Automatic Goal Generation for Reinforcement Learning Agents
Florensa et al., 2018
Summary
- Curriculum learning applied to RL context
- Generates target goals during training using GAN to ensure goals are of ‘intermediate’ difficulty
- Experiments with Ant on plane and in maze
- Links: [ website ] [ pdf ]
Background
- Most of the recent successes in RL are in settings where the agent is trained to optimize a single reward function for a single task.
- Want to create agents that can perform a variety of tasks
- Maximize average success rate over all possible goals
- Graves et al., 2017 focuses on supervised setting, can’t apply learning progres signals to RL setting with sparse rewards
Methods
- Define goal-parametrized reward function that indicates whether the agent reaches the goal within T steps
- For a given policy, expected return for the goal is the probability of success
- Captures the property that it may be difficult to tell if agent is getting closer to goal, but easy to tell if it’s achieved
- Overall objective is to find a policy that maximizes the average probability of success over goals sampled from a (test) goal distribution
- First, label set of goals as intermediate difficulty if expected reward for the goal with the current policy is between some min and max value (e.g. 0.1-0.9)
- Second, generate new goals of intermediate difficulty using a GAN
- Modified to also be trained on “negative examples”
- Update policy based on these goals, and repeat
Results
- Test on ant on plane and in maze, where goals are $(x,y)$ position
- Increased efficiency compared to uniform sampling, with and without l2 distance reward.

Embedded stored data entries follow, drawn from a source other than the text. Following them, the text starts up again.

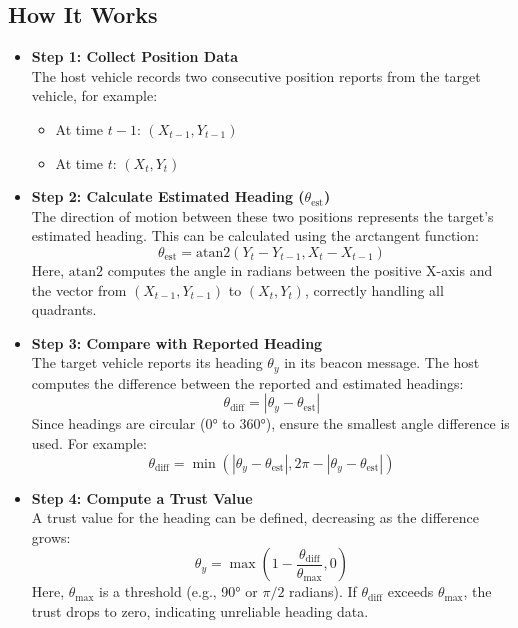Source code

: \documentclass{article}
\begin{document}
\subsection*{How It Works}
\begin{itemize}
    \item \textbf{Step 1: Collect Position Data} \\
    The host vehicle records two consecutive position reports from the target vehicle, for example:
    \begin{itemize}
        \item At time \(t-1\): \((X_{t-1}, Y_{t-1})\)
        \item At time \(t\): \((X_t, Y_t)\)
    \end{itemize}

    \item \textbf{Step 2: Calculate Estimated Heading (\(\theta_{\text{est}}\))} \\
    The direction of motion between these two positions represents the target's estimated heading. This can be calculated using the arctangent function:
    \[
    \theta_{\text{est}} = \text{atan2}(Y_t - Y_{t-1}, X_t - X_{t-1})
    \]
    Here, \(\text{atan2}\) computes the angle in radians between the positive X-axis and the vector from \((X_{t-1}, Y_{t-1})\) to \((X_t, Y_t)\), correctly handling all quadrants.

    \item \textbf{Step 3: Compare with Reported Heading} \\
    The target vehicle reports its heading \(\theta_y\) in its beacon message. The host computes the difference between the reported and estimated headings:
    \[
    \theta_{\text{diff}} = |\theta_y - \theta_{\text{est}}|
    \]
    Since headings are circular (0° to 360°), ensure the smallest angle difference is used. For example:
    \[
    \theta_{\text{diff}} = \min(|\theta_y - \theta_{\text{est}}|, 2\pi - |\theta_y - \theta_{\text{est}}|)
    \]

    \item \textbf{Step 4: Compute a Trust Value} \\
    A trust value for the heading can be defined, decreasing as the difference grows:
    \[
    \theta_y = \max\left(1 - \frac{\theta_{\text{diff}}}{\theta_{\text{max}}}, 0\right)
    \]
    Here, \(\theta_{\text{max}}\) is a threshold (e.g., 90° or \(\pi/2\) radians). If \(\theta_{\text{diff}}\) exceeds \(\theta_{\text{max}}\), the trust drops to zero, indicating unreliable heading data.
\end{itemize}
\end{document}
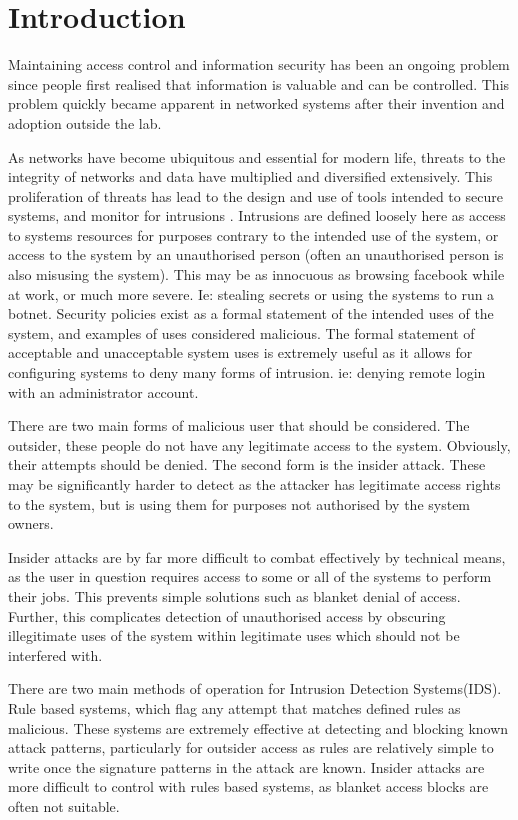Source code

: \chapter{Introduction}\label{C:intro}

Maintaining access control and information security has been an ongoing problem since people first realised that information is valuable and can be controlled. This problem quickly became apparent in networked systems after their invention and adoption outside the lab.

As networks have become ubiquitous and essential for modern life, threats to the integrity of networks and data have multiplied and diversified extensively. 
This proliferation of threats has lead to the design and use of tools intended to secure systems, and monitor for intrusions \cite{zhang2012survey}. Intrusions are defined loosely here as access to systems resources for purposes contrary to the intended use of the system, or access to the system by an unauthorised person (often an unauthorised person is also misusing the system). This may be as innocuous as browsing facebook while at work, or much more severe. Ie: stealing secrets or using the systems to run a botnet. Security policies exist as a formal statement of the intended uses of the system, and examples of uses considered malicious. The formal statement of acceptable and unacceptable system uses is extremely useful as it allows for configuring systems to deny many forms of intrusion. ie: denying remote login with an administrator account. 

There are two main forms of malicious user that should be considered. The outsider, these people do not have any legitimate access to the system. Obviously, their attempts should be denied. The second form is the insider attack. These may be significantly harder to detect as the attacker has legitimate access rights to the system, but is using them for purposes not authorised by the system owners.

Insider attacks are by far more difficult to combat effectively by technical means, as the user in question requires access to some or all of the systems to perform their jobs. This prevents simple solutions such as blanket denial of access. Further, this complicates detection of unauthorised access by obscuring illegitimate uses of the system within legitimate uses which should not be interfered with.

There are two main methods of operation for Intrusion Detection Systems(IDS).
Rule based systems, which flag any attempt that matches defined rules as malicious. These systems are extremely effective at detecting and blocking known attack patterns, particularly for outsider access as rules are relatively simple to write once the signature patterns in the attack are known. Insider attacks are more difficult to control with rules based systems, as blanket access blocks are often not suitable. 

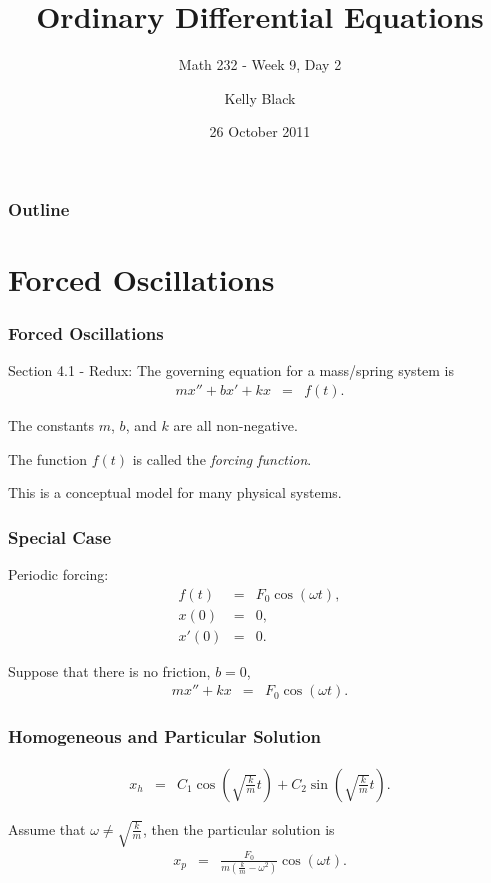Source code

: \documentclass{beamer}
\newcommand{\lp}{\left(}
\newcommand{\rp}{\right)}
\begin{document}
\title{Ordinary Differential Equations}
\subtitle{Math 232 - Week 9, Day 2}

\author{Kelly Black}
\date{26 October 2011}

\begin{frame}
  \titlepage
\end{frame}

\begin{frame}
  \frametitle{Outline}
\end{frame}


\section{Forced Oscillations}


\begin{frame}
  \frametitle{Forced Oscillations}

  Section 4.1 - Redux: The governing equation for a mass/spring system
  is
  \begin{eqnarray*}
    mx'' + bx'+kx & = & f(t).
  \end{eqnarray*}

  The constants $m$, $b$, and $k$ are all non-negative.

  The function $f(t)$ is called the \textit{forcing function}.

  This is a conceptual model for many physical systems.

\end{frame}


\begin{frame}
  \frametitle{Special Case}

  Periodic forcing:
  \begin{eqnarray*}
    f(t) & = & F_0 \cos(\omega t), \\
    x(0) & = & 0, \\
    x'(0) & = & 0.
  \end{eqnarray*}

  Suppose that there is no friction, $b=0$,
  \begin{eqnarray*}
    m x'' + kx & = & F_0 \cos(\omega t).
  \end{eqnarray*}

\end{frame}


\begin{frame}
  \frametitle{Homogeneous and Particular Solution}

  \begin{eqnarray*}
    x_h & = & C_1 \cos\lp\sqrt{\frac{k}{m}}t\rp + C_2 \sin\lp\sqrt{\frac{k}{m}}t\rp.
  \end{eqnarray*}

  Assume that $\omega \neq \sqrt{\frac{k}{m}}$, then the particular
  solution is
  \begin{eqnarray*}
    x_p & = & \frac{F_0}{m\lp\frac{k}{m}-\omega^2\rp} \cos(\omega t).
  \end{eqnarray*}

\end{frame}
\end{document}
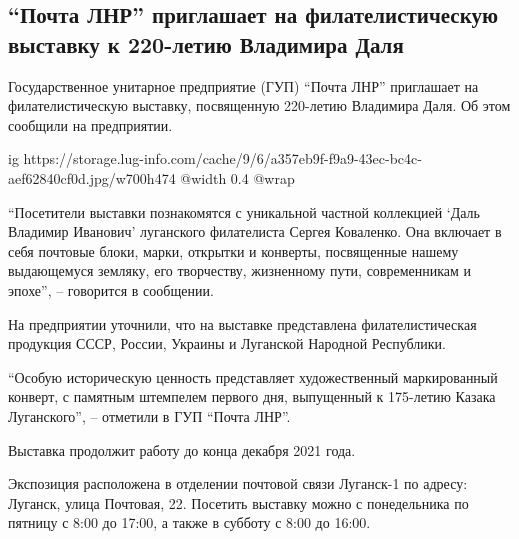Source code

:  
 
 
 
 
\subsection{\enquote{Почта ЛНР} приглашает на филателистическую выставку к 220-летию Владимира Даля}
\label{sec:07_12_2021.stz.news.lnr.lug_info.1.vystavka_filatelia}


Государственное унитарное предприятие (ГУП) \enquote{Почта ЛНР} приглашает на
филателистическую выставку, посвященную 220-летию Владимира Даля. Об этом
сообщили на предприятии.

\ifcmt
  ig https://storage.lug-info.com/cache/9/6/a357eb9f-f9a9-43ec-bc4c-aef62840cf0d.jpg/w700h474
  @width 0.4
  @wrap 
\fi

\enquote{Посетители выставки познакомятся с уникальной частной коллекцией
\enquote{Даль Владимир Иванович} луганского филателиста Сергея Коваленко. Она
включает в себя почтовые блоки, марки, открытки и конверты, посвященные нашему
выдающемуся земляку, его творчеству, жизненному пути, современникам и эпохе}, –
говорится в сообщении.

На предприятии уточнили, что на выставке представлена филателистическая
продукция СССР, России, Украины и Луганской Народной Республики.

\enquote{Особую историческую ценность представляет художественный маркированный
конверт, с памятным штемпелем первого дня, выпущенный к 175-летию Казака
Луганского}, – отметили в ГУП \enquote{Почта ЛНР}.

Выставка продолжит работу до конца декабря 2021 года.

Экспозиция расположена в отделении почтовой связи Луганск-1 по адресу: Луганск,
улица Почтовая, 22. Посетить выставку можно с понедельника по пятницу с 8:00 до
17:00, а также в субботу с 8:00 до 16:00.

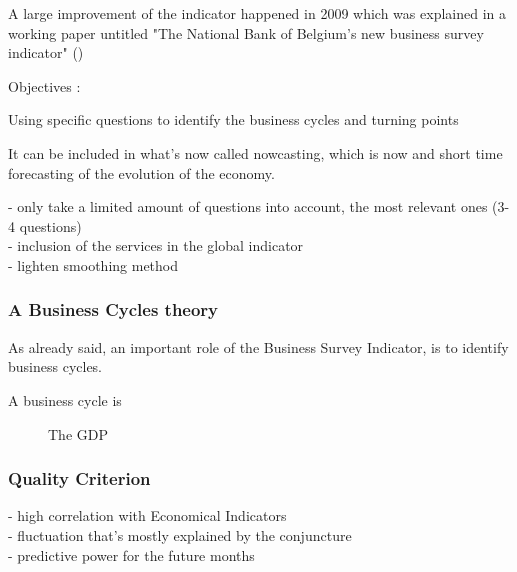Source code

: \documentclass[12pt,a4paper,oneside]{book}
\begin{document}
A large improvement of the indicator happened in 2009 which was explained in a working paper untitled "The National Bank of Belgium’s new business survey indicator" 
(\citeauthor{de_greef_national_2009})

Objectives : 

Using specific questions to identify the business cycles and turning points

It can be included in what's now called nowcasting, which is now and short time forecasting of the evolution of the economy.

- only take a limited amount of questions into account, the most relevant ones (3-4 questions) \\
- inclusion of the services in the global indicator \\
- lighten smoothing method

\subsubsection{A Business Cycles theory}

As already said, an important role of the Business Survey Indicator, is to identify business cycles.

A business cycle is 

\begin{figure}
    \centering
{}
    \caption{The GDP}
    \label{fig:Business Cycle}
\end{figure}



\subsubsection{Quality Criterion}
- high correlation with Economical Indicators \\
- fluctuation that's mostly explained by the conjuncture\\
- predictive power for the future months 
\end{document}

Slightly better than asymetirc self-play and SAGG-RIAC in maze
- About 20% of generated goals are intermediate difficulty, even as policy improves
- Growing ring of goals in Free Ant
- Clear benefit of generating appropriate goals when feasible states are a lower-dimensional subset of the full state space
Conclusion
- Training the GAN on all previous goals actually doesn’t do that bad, for 2D
- No novelty based baselines, but using coverage as metric